# My practice board.....



## Robes (Jan 5, 2011)

Some advice I got from a "lifer" with the local model train group was to do a small set up first before going on to a big board. Great advice... I decided to build a 4 x 5 board for my grandkids (age 6&5). I wanted to build it bullet-proof as much as I could. Not get too fancy with the track, but more with scenery. The layout started out with one plan in mind and then morphed. The pictures below show the tunnel, the lake,... the river with a waterfall. On top of the tunnel will be an airport with a grass strip. On the side not shown is a freight station and a tunnel that comes down from the top level for cars. It has two train bridges, one trestle,... and it will have a foot bridge on the back side of the ridge to the airport.....and yes, that bridge on the lower level is made from Popsicle sticks ( I had to sacrifice myself and buy the BIG box of Popsicles  ) I am still in the carving stage and have found that a Kawasaki bench-top band-saw that is good for nothing,... is great for cutting foam. I found that the Oscillating Multifunction Power Tool that I picked up from Harbor Freight is a good tool to rough out foam. Sure beats the Hot knife from Dept 56.... One thing is for sure,... my board is going to be a WHOLE LOT bigger and better that I originally planned. Question,.... are re-railers worthwhile. I have one on the upper level and need to get one for the lower level. Keep in mind this is for small kids...


----------



## Robes (Jan 5, 2011)

Okay,... nother question,... the man bridge on the ridge to the airport gives the track almost 3 inches in clearance,.... that tall enough ya think?


----------



## tjcruiser (Jan 10, 2010)

Layout work looks great. LUCKY KIDS!!!

NMRA has HO clearance specs at around 3" for "classic", and 3 5/32" for "modern". You're in the ballpark, but do check what cars you plan to run.

http://www.nmra.org/standards/sandrp/pdf/s-7_2011_02.pdf

On my layout, I screwed up ... I thought I had check height requirements on all of my bigger locos, and built my tunnel and overpass accordingly. All good ... that is, until I hooked up my caboose, and promptly had it's small wood-stove smokestack whack into the underside of my overpass. Dohh!!!

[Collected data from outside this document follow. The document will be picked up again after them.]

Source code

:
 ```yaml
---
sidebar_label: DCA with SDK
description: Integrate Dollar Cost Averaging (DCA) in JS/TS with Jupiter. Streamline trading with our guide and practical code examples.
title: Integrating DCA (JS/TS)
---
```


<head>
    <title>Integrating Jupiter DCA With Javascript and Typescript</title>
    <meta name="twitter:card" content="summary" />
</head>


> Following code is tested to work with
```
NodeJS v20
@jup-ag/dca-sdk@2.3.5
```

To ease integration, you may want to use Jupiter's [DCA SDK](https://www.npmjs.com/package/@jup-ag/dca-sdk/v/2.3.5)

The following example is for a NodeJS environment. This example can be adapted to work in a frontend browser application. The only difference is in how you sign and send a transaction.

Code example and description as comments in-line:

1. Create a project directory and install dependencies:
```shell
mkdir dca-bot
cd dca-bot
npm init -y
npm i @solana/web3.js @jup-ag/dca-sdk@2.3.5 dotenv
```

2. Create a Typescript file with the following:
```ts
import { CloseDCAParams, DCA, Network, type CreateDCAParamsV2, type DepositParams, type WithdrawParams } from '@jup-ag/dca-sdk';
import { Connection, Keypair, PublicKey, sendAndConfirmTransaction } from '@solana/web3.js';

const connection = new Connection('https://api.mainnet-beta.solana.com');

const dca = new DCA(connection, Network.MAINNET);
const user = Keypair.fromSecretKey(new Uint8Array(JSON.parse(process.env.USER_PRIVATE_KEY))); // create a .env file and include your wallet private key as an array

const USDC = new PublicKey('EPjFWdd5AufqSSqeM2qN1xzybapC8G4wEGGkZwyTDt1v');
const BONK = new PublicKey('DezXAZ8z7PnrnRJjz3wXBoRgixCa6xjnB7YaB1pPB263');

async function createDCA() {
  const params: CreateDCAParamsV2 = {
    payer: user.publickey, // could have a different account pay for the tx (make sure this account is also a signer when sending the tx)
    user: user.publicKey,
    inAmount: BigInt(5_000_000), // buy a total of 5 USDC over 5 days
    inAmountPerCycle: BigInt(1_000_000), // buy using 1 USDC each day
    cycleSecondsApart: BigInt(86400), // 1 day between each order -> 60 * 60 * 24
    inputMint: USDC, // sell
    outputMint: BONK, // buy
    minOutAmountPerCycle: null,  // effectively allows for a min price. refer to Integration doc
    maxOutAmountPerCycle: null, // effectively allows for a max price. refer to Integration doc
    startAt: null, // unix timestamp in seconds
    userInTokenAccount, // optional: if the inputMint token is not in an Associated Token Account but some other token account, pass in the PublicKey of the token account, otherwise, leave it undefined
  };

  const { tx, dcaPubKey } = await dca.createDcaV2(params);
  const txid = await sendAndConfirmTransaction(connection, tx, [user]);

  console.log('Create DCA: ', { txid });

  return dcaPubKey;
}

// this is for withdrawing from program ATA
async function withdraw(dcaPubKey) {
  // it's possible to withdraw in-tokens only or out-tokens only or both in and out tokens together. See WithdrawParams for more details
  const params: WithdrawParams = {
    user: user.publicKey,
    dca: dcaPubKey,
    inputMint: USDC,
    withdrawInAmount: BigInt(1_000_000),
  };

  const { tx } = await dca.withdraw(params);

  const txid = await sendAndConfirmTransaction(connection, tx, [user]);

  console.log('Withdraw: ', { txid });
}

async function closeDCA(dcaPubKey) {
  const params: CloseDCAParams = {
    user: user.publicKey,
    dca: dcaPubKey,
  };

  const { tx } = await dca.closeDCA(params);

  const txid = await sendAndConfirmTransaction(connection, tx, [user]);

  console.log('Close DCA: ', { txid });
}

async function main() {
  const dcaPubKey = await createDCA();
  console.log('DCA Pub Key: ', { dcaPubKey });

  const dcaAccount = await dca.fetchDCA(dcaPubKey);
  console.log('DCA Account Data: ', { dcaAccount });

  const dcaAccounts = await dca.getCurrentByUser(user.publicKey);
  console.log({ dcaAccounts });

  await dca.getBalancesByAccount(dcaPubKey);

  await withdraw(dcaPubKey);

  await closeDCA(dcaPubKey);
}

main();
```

(I left the bridge/overpass, and chopped down the caboose smokestack!)

Cheers,

TJ


----------



## Gansett (Apr 8, 2011)

The old don't raise the bridge lower the river trick huh TJ?

I took off about a foot and a half off a box truck once, you'd think a 12 foot high something truck would fit under a 13 foot high something bridge wouldn't you? Not if you're driving a wrecker towing the truck from the rear. Big ooops.
Funny, it was one of the last RR bridges in Wakefield.


----------



## tjcruiser (Jan 10, 2010)

A YouTube moment!


----------



## cabledawg (Nov 30, 2010)

Looks good Robes! I'd get a couple of rerailers. I'm getting more for my layout as it doesnt really hurt to have a few extras. Since it doesnt seem you have any turnouts, I'd say put them before/after the tunnel and two up top for good measure. But that's my opinion.


----------



## Robes (Jan 5, 2011)

Yep,...that's what I am looking for,... some expertise. I have one in place, and another purchased. The back of the tunnel is open, but being this is for kids it doesn't hurt to give them a few spots to help set the cars.


----------



## Robes (Jan 5, 2011)

Okay,... using the same thread here,... I'm getting ready to put turf down and was reading that the "scenic cement" is a 60/40 mix of white glue and water. If this is so, has anyone tried this? Does it work?
I am a wood worker and buy glue in the gallon size,... so this would be easy...


----------



## Gansett (Apr 8, 2011)

Thanks, you saved me from asking. I too was a woodworker and have several unopened 16 oz bottles of the Elmers yellow wood glue. It doesn't dry clear so that might be a problem but if yellow glue could be used that'd be great.
Otherwise I'll give them to a buddy.


----------



## tjcruiser (Jan 10, 2010)

White glue and water mix is a tried-n-true scenery cement. Guys usually add a few drops of dish detergent and/or isopropyl alcohol to the mix to help break the surface tension and make application a bit easier.

TJ


----------



## Gansett (Apr 8, 2011)

Thanks TJ, I had a feeling the white glue was the only one to use. 
So my buddy Eric will get a couple of bottles of glue and seeing he's a home brewer he's promised me a 6 pack of his finest!


----------



## xrunner (Jul 29, 2011)

Robes said:


> I found that the Oscillating Multifunction Power Tool that I picked up from Harbor Freight is a good tool to rough out foam.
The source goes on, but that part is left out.